I like the approach of having the student collect their own and process their own data. If they learn to question their own data and processes, hopefully they will ask questions about data processing results presented as “facts.” (Since 2016 is a presidential election year in the United States, questioning claimed data results is especially important.)

Enjoy!

ggplot2 – Elegant Graphics for Data Analysis – At Last Call

Thursday, June 9th, 2016

ggplot2 – Elegant Graphics for Data Analysis by Hadley Wickham.

Hadley tweeted today that “ggplot2” is still up but will be removed after publication.

If you want/need a digital copy, now would be a good time to acquire one.

Modeling data with functional programming – State based systems

Sunday, May 22nd, 2016

Modeling data with functional programming – State based systems by Brian Lee Yung Rowe.

Brian has just released chapter 8 of his Modeling data with functional programming in R, State based systems.

BTW, Brian mentions that his editor is looking for more proof reviewers.

Enjoy!

Efficient R programming

Thursday, May 5th, 2016

Efficient R programming by Colin Gillespie and Robin Lovelace.

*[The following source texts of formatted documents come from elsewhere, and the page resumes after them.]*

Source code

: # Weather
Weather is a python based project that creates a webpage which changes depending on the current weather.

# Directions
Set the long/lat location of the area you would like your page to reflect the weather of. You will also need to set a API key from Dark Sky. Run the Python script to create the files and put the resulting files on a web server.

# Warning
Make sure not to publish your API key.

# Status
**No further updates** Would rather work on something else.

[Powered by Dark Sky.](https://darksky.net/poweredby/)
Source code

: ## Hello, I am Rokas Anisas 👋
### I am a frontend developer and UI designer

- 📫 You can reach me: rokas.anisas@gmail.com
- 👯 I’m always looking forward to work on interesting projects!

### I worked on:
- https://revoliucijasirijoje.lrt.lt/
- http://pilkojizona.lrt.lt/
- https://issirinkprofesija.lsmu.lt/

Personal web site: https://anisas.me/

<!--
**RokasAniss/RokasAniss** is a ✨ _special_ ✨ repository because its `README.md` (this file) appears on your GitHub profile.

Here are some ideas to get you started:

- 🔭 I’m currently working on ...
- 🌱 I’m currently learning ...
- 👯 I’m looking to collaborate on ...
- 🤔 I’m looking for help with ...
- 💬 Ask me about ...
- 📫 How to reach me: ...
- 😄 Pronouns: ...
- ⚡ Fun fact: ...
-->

From the present text of Chapter 2:

An efficient computer set-up is analogous to a well-tuned vehicle: its components work in harmony, it is well-serviced, and it is fast. This chapter describes the software decisions that will enable a productive workflow. Starting with the basics and moving to progressively more advanced topics, we explore how the operating system, R version, startup files and IDE can make your R work faster (though IDE could be seen as basic need for efficient programming). Ensuring correct configuration of these elements will have knock-on benefits in many aspects of your R workflow. That’s why we cover them at this early stage (hardware, the other fundamental consideration, is covered in the next chapter). By the end of this chapter you should understand how to set-up your computer and R installation (skip to section 2.3 if R is not already installed on your computer) for optimal computational and programmer efficiency. It covers the following topics:

  • R and the operating systems: system monitoring on Linux, Mac and Windows
  • R version: how to keep your base R installation and packages up-to-date
  • R start-up: how and why to adjust your .Rprofile and .Renviron files
  • RStudio: an integrated development environment (IDE) to boost your programming productivity
  • BLAS and alternative R interpreters: looks at ways to make R faster

For lazy readers, and to provide a taster of what’s to come, we begin with our ‘top 5’ tips for an efficient R set-up. It is important to understand that efficient programming is not simply the result of following a recipe of tips: understanding is vital for knowing when to use a memorised solution to a problem and when to go back to first principles. Thinking about and understanding R in depth, e.g. by reading this chapter carefully, will make efficiency second nature in your R workflow.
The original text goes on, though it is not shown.